Risk of capital outflow is unlikelyThe risk of capital outflows from Korea’s debt market after the United States raises interest rates is exaggerated as the majority of foreign investors are long-term funds, the Finance Ministry’s treasury bureau chief said.
Global central banks accounted for 46 percent of overseas funds in Korea’s local debt market last month, and their holdings may rise next year, said Lee Won-sik, director general for the treasury bureau, in an interview at the ministry on Sept. 26. South Africa’s monetary authority recently purchased won-denominated government debt and another new central bank is also showing interest, Lee said, declining to give further details.
“We’re not worried about outflows even if yields fall further on an additional rate cut by the Bank of Korea, again narrowing the yield differential with the U.S.,” Lee said. “Two-thirds of overseas investors buying won debt are long-term funds.

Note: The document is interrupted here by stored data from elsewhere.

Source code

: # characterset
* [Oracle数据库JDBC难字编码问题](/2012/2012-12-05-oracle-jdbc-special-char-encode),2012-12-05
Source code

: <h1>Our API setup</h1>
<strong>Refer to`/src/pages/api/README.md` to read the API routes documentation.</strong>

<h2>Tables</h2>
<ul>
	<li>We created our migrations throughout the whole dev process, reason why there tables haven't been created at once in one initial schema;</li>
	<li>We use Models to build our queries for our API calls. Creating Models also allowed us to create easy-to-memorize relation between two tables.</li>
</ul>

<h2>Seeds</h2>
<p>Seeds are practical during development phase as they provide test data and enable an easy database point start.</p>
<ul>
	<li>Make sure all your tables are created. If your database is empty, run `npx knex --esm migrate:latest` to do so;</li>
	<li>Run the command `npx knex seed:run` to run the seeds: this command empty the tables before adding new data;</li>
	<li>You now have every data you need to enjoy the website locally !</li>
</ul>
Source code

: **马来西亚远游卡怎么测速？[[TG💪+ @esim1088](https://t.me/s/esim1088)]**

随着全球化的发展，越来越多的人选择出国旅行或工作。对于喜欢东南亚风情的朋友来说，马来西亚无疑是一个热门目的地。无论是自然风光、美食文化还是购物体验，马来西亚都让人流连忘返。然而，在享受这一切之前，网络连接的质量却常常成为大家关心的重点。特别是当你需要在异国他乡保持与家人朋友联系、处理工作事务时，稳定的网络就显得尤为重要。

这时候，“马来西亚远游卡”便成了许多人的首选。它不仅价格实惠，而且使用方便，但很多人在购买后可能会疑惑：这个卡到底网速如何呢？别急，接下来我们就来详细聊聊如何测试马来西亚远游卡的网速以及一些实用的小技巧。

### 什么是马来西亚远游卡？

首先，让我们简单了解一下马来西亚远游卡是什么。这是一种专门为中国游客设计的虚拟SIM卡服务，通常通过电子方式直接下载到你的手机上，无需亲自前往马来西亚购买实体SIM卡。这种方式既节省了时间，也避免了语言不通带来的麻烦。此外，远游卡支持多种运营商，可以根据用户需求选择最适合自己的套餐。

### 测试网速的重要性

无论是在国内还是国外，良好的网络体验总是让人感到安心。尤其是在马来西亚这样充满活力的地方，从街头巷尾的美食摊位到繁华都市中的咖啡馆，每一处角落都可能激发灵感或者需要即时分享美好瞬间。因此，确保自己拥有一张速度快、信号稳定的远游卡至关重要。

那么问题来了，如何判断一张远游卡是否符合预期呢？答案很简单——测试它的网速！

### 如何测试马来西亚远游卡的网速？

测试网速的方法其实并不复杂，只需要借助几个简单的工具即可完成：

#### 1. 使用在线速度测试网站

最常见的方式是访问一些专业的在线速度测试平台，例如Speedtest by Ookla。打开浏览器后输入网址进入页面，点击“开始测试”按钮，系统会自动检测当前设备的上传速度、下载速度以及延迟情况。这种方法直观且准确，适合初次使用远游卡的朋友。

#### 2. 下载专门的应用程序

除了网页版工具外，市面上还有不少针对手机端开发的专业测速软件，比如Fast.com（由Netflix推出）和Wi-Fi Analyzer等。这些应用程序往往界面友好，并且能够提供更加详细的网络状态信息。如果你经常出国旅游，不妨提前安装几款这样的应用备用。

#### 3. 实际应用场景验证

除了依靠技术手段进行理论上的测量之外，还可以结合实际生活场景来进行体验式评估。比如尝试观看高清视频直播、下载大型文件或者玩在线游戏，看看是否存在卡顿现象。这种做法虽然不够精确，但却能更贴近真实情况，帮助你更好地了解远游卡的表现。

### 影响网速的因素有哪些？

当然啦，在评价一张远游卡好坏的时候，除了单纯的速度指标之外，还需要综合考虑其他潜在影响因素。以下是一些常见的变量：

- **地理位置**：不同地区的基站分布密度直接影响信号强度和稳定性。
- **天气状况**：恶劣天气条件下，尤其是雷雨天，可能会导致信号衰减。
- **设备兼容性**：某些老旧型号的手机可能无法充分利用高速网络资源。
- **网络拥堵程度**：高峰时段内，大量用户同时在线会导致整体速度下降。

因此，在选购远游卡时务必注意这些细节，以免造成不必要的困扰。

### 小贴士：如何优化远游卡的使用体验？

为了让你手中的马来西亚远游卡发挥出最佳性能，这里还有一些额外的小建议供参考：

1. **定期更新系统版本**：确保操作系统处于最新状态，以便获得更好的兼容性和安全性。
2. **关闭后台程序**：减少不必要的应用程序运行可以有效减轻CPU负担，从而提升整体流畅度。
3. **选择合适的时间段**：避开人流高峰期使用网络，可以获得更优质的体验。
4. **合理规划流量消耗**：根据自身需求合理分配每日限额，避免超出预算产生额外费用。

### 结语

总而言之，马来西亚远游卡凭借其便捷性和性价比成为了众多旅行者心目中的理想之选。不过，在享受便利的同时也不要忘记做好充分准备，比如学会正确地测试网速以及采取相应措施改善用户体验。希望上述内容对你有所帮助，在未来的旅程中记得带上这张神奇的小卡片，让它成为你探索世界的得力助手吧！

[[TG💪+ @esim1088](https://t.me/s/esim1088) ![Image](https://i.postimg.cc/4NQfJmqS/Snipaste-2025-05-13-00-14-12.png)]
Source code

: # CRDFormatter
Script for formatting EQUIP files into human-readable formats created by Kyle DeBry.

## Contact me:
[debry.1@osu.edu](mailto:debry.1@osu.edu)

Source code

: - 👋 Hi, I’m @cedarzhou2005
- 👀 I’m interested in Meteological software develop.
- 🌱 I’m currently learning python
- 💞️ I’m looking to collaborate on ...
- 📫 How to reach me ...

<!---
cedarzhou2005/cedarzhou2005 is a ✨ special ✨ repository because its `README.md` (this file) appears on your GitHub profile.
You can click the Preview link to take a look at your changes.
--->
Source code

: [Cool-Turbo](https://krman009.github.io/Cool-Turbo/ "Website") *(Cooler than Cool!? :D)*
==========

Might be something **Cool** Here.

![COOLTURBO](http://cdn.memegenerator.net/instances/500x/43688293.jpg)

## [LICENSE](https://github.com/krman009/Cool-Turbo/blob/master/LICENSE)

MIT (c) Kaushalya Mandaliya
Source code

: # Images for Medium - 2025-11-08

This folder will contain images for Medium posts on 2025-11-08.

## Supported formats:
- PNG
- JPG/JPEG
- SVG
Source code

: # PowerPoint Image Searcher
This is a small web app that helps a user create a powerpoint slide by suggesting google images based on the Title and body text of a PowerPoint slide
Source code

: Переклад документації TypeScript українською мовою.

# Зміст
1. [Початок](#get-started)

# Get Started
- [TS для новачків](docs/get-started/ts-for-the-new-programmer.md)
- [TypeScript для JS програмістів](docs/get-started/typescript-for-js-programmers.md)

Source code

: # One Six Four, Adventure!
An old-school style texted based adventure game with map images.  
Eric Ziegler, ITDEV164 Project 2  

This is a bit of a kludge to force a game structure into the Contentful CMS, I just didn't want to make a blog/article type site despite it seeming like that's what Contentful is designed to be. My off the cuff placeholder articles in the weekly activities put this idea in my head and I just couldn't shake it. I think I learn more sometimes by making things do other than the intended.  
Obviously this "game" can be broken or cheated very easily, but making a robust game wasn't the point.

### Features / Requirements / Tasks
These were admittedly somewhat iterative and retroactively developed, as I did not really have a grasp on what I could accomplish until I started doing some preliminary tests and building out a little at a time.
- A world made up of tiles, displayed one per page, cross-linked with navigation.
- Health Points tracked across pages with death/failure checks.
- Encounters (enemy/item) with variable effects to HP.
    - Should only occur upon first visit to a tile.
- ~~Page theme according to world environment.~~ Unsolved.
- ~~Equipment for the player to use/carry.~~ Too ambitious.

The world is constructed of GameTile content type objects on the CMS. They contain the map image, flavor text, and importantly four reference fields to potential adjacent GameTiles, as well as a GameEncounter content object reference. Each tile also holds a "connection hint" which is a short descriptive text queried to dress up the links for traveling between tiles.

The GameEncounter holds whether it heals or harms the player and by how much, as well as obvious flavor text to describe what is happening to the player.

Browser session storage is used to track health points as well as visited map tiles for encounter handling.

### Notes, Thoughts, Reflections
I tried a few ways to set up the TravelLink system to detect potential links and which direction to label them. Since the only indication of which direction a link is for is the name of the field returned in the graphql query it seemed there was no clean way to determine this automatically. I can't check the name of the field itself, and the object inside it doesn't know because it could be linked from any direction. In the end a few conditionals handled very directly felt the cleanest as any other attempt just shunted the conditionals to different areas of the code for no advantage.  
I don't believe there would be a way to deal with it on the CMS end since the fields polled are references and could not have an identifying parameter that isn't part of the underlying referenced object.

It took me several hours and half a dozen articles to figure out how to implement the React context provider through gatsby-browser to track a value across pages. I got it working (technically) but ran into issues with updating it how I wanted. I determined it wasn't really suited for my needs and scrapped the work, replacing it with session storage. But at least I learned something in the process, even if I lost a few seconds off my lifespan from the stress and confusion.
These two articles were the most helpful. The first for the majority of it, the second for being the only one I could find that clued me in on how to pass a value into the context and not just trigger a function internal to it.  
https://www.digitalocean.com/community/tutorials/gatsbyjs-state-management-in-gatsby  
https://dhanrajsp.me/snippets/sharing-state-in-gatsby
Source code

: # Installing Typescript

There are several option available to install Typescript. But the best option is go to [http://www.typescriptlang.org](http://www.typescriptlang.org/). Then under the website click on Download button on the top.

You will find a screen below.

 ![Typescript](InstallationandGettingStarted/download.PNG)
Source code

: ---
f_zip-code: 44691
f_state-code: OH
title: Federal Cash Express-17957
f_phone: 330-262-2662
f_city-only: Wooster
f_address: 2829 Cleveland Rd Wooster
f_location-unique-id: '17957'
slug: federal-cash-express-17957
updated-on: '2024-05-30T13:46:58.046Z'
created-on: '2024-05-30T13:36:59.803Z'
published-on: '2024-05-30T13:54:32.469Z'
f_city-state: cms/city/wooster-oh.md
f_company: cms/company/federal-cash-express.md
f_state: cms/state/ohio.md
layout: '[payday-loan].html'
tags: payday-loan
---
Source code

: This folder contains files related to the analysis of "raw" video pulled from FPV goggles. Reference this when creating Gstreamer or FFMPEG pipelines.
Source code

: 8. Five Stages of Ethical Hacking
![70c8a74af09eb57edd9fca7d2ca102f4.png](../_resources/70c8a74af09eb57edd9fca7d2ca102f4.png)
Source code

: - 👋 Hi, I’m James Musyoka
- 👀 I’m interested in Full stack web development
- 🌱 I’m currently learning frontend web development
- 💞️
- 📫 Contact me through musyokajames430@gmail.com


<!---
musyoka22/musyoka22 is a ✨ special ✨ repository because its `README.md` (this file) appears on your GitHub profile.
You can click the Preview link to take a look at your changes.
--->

Still, we do have contingency plans ready in case market volatility increases as the Fed’s monetary policy shifts.”
The yield gap between Korea’s 10-year bonds and U.S. Treasury’s with similar maturity narrowed to 39 basis points on Sept. 26.
Korea’s three-year bond yield fell to a record-low last week as Finance Minister Choi Kyung-hwan said earlier the nation has sufficient policy room to support growth, boosting speculation the central bank will lower borrowing costs again this year.
Bank of Korea Governor Lee Ju-yeol said in a Sept. 12 press briefing after holding the seven-day repurchase rate at 2.25 percent that cutting it too much can cause currency flight.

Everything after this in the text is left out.